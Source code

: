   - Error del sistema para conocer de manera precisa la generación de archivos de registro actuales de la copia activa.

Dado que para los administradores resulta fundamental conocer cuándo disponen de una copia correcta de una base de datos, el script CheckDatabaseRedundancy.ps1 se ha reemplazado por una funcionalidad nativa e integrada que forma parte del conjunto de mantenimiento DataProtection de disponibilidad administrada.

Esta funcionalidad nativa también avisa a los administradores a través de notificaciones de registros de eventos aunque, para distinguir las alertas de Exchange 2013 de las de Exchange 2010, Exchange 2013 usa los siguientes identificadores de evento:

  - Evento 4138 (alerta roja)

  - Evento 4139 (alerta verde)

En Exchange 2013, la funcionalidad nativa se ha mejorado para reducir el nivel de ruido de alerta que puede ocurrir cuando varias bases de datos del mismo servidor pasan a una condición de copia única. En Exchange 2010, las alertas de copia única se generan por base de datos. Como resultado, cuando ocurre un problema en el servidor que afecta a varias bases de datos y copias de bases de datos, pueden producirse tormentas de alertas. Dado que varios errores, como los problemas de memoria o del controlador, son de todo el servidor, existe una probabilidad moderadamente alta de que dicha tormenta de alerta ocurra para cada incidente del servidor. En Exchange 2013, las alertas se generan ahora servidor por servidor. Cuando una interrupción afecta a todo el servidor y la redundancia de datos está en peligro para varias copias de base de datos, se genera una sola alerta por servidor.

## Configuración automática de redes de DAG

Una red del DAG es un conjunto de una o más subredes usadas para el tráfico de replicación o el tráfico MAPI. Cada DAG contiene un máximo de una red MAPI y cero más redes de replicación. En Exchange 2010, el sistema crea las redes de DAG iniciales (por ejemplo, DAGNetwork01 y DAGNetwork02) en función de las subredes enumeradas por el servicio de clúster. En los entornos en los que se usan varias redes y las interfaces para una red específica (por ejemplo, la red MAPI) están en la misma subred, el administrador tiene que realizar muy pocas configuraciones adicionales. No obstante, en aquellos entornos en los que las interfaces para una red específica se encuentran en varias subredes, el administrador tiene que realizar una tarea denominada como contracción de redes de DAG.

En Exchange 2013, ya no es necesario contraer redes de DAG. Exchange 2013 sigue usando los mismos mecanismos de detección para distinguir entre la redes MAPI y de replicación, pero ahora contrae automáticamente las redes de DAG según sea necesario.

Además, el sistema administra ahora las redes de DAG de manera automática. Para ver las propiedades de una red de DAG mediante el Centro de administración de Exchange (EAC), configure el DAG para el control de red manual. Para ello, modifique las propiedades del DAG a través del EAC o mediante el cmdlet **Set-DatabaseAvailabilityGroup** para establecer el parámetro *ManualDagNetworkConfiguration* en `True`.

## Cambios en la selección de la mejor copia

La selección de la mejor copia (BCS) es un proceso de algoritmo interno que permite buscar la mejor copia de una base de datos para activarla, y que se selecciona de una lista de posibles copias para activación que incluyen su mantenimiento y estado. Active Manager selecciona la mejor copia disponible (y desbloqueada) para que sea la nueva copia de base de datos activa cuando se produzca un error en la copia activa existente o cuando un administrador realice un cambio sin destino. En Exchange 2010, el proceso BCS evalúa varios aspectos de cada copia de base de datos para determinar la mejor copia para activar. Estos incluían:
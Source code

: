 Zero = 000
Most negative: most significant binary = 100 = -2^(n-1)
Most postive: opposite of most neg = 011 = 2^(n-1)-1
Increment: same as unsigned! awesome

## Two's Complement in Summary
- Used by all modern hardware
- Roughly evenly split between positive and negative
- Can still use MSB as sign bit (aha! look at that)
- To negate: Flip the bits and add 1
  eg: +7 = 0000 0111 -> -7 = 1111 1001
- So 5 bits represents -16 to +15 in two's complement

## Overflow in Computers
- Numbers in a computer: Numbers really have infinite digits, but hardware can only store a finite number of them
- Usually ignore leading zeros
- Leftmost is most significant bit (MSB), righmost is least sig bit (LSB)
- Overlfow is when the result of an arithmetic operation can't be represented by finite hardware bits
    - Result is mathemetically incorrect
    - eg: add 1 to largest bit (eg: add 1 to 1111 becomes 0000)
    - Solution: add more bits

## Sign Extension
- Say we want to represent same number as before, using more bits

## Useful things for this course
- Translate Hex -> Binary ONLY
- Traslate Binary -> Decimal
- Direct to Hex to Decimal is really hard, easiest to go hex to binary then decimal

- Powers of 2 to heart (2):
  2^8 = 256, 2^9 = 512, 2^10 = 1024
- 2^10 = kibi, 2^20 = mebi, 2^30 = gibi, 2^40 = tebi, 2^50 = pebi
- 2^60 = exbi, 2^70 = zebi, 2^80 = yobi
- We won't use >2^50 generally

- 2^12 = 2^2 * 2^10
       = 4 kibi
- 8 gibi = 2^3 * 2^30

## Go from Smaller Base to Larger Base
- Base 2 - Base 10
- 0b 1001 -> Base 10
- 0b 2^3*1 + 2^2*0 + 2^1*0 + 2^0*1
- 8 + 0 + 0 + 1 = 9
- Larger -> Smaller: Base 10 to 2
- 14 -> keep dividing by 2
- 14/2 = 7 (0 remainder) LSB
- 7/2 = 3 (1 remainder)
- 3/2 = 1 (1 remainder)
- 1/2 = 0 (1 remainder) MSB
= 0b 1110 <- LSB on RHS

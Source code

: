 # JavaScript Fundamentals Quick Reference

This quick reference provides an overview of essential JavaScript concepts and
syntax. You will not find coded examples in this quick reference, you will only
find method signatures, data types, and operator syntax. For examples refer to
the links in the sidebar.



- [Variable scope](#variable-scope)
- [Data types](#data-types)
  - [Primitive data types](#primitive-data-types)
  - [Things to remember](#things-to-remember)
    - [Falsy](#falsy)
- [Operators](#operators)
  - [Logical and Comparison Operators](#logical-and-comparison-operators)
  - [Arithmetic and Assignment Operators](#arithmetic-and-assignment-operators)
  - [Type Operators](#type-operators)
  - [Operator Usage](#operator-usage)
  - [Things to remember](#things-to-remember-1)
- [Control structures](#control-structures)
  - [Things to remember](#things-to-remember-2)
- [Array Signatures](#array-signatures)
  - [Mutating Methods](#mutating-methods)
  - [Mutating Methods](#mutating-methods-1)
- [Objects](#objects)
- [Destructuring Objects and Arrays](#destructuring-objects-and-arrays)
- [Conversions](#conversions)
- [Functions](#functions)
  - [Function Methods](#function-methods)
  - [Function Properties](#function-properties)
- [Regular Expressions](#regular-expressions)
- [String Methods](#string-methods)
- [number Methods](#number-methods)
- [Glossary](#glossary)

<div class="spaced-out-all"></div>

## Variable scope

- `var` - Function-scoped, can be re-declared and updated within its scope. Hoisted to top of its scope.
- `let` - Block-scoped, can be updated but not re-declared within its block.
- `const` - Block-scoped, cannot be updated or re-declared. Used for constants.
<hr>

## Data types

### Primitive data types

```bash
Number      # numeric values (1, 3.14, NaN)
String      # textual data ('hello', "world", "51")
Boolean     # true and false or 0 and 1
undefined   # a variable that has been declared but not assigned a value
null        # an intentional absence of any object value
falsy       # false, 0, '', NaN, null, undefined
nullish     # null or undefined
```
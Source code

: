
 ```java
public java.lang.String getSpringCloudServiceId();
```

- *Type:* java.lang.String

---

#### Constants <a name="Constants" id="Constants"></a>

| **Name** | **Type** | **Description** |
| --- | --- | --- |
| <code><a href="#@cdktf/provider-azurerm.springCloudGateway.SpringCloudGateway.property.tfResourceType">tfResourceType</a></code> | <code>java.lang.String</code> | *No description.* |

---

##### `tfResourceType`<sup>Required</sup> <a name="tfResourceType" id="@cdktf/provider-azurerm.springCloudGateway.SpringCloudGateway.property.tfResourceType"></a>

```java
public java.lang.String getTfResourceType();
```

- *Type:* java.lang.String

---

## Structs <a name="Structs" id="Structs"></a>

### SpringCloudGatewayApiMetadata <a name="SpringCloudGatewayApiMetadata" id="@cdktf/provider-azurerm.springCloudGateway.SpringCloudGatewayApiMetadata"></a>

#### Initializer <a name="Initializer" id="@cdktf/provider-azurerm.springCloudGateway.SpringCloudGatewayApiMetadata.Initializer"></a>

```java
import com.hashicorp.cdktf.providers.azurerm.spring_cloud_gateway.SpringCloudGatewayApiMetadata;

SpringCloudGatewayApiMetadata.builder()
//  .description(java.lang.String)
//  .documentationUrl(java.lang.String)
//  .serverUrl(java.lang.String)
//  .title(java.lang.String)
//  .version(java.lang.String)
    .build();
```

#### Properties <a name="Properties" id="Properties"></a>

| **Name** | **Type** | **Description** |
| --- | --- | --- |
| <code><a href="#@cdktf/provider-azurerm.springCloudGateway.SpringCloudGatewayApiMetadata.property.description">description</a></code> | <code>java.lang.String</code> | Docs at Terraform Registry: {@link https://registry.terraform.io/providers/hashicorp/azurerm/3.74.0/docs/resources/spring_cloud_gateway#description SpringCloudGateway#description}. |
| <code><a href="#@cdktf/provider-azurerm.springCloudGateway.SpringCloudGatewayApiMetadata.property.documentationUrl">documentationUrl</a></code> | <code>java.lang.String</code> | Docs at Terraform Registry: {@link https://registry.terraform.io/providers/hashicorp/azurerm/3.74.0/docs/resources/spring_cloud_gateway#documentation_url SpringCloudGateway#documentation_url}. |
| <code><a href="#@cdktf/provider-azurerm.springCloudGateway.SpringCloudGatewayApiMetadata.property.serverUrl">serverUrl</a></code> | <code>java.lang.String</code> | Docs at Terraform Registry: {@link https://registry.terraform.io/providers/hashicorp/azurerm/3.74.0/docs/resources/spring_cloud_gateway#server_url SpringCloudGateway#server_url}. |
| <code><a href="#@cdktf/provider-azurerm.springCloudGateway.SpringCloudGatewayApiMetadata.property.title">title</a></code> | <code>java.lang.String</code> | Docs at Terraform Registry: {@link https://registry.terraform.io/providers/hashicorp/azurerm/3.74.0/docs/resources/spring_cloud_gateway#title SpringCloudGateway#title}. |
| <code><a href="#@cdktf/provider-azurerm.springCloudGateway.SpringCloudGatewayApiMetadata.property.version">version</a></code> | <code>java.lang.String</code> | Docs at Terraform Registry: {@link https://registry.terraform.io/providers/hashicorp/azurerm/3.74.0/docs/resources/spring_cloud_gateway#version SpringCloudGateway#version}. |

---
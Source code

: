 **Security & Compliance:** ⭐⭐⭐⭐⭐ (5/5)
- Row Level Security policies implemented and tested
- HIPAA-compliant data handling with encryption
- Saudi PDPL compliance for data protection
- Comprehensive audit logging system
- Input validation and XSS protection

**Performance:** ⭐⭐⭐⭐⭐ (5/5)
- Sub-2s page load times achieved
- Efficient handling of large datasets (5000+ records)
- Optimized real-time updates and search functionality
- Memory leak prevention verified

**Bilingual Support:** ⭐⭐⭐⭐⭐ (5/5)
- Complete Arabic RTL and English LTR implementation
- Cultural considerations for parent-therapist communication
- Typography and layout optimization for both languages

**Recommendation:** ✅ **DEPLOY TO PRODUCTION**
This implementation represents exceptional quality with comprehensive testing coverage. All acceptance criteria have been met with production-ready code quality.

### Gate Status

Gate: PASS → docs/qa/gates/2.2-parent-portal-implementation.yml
_ _ _
WHAT TO WORK ON: For this exercise, please output exactly the lines above starting at the line with "- [Falsy](#falsy)" and ending at the line with "- [Operator Usage](#operator-usage)", ends included.

YOUR SOLUTION:
    - [Falsy](#falsy)
- [Operators](#operators)
  - [Logical and Comparison Operators](#logical-and-comparison-operators)
  - [Arithmetic and Assignment Operators](#arithmetic-and-assignment-operators)
  - [Type Operators](#type-operators)
  - [Operator Usage](#operator-usage)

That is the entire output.